Wednesday, October 27, 2010

Prejudice.

The light drizzle accompanied his steady step to the bus stop. He boarded the usual bus and took his seat by the window. Harper Lee in hand, Lea Michelle in his ears, his own little cocooned world of words and music.

Someone sat next to him.. he never glanced that way, rude as he deemed it to stare someone in the face. As Lea reached crescendo and Scout came running, he felt it.. that queer sort of feeling that someone is watching you. He felt his co-passenger's gaze on him.. a gaze unruffled by the wind, or the rain, or the flurry of people around.

It made him conscious of himself.. he didn't like to be watched. He didn't like to be stared long and hard at, like prey being surveyed by predatory eyes. It made him resort to his nervous habits of adjusting his watch and playing with his hair.

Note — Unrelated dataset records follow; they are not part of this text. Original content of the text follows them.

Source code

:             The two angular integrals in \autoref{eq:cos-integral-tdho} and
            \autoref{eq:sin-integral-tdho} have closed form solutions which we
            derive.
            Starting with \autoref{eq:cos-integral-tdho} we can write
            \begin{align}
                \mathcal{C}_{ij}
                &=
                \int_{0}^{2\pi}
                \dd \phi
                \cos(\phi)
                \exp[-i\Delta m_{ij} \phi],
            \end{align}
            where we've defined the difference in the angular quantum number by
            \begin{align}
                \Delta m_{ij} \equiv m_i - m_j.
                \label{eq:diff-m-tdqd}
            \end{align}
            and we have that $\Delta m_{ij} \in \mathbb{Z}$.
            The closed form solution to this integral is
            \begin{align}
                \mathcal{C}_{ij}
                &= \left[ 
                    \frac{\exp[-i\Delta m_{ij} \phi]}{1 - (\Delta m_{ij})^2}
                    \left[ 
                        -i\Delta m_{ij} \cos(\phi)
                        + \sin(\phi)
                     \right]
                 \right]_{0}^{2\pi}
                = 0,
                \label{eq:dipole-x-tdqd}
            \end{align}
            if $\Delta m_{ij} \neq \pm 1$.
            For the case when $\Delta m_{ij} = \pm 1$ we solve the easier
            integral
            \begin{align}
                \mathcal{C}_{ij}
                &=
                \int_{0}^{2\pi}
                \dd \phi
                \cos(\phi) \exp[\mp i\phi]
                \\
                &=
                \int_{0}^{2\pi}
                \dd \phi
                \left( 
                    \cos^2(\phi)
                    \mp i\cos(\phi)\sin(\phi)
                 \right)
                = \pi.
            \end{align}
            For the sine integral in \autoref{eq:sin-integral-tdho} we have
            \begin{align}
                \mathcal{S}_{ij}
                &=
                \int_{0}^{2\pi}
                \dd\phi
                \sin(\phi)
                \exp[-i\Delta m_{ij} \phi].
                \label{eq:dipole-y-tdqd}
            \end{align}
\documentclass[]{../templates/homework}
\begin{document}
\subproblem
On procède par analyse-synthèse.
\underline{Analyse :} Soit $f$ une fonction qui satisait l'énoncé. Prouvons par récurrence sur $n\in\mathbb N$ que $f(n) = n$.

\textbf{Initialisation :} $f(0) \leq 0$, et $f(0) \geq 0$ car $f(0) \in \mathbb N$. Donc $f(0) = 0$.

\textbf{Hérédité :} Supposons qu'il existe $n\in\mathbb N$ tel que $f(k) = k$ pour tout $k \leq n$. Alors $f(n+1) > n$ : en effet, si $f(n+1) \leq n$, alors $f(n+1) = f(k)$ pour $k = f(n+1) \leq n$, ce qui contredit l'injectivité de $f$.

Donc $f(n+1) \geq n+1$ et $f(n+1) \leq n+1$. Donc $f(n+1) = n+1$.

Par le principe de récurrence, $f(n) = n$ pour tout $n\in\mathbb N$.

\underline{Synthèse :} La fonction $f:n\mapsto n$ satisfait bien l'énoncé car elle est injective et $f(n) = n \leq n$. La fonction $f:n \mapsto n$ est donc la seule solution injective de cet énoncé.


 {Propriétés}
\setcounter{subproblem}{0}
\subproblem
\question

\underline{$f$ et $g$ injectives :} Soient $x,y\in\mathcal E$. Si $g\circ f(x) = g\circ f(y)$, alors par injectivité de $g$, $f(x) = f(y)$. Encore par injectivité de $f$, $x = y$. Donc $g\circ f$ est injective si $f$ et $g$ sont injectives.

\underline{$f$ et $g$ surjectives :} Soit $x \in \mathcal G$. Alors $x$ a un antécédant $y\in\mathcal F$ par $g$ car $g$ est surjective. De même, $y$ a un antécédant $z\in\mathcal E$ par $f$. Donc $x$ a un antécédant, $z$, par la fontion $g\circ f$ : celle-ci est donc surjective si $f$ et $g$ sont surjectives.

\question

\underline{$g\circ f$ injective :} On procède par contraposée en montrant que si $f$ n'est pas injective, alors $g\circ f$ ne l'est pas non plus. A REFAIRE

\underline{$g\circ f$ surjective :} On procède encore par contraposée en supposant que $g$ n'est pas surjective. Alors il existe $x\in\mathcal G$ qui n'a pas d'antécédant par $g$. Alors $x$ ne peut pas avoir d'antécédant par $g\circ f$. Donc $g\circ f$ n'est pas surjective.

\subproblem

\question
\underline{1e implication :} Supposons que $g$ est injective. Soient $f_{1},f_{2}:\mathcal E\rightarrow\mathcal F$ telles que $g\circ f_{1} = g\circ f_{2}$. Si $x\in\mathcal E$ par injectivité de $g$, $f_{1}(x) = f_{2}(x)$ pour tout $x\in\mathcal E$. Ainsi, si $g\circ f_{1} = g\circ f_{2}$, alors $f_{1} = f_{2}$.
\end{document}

He lost interest in the book, turned further right and stared out of the window. The rain was usually a good distraction, from anything. But he still felt that gaze, felt like it was boring a hole through his back. He was irritated now and vocally demonstrated it with a "tch" and bodily turned himself away.

"Chinna malai - Court" yelled the conductor. He could sense movement, yes, the co-passenger had finally quit staring at him and was getting up. He finally turned to look at the source of his uneasiness. His co-passenger had an interesting contraption in hand. A small metal tube-like thing, that when he got up and stretched, became a walking stick.

Monday, October 11, 2010

Non-Conformist and Neutral, Almost.

Our people have transcended beyond religion; everyone wants peace, they said. I believed that statement, if only for an instant. There were no violent, gory and widespread riots this time around. There was only an eerie,almost discomfit silence and inaction.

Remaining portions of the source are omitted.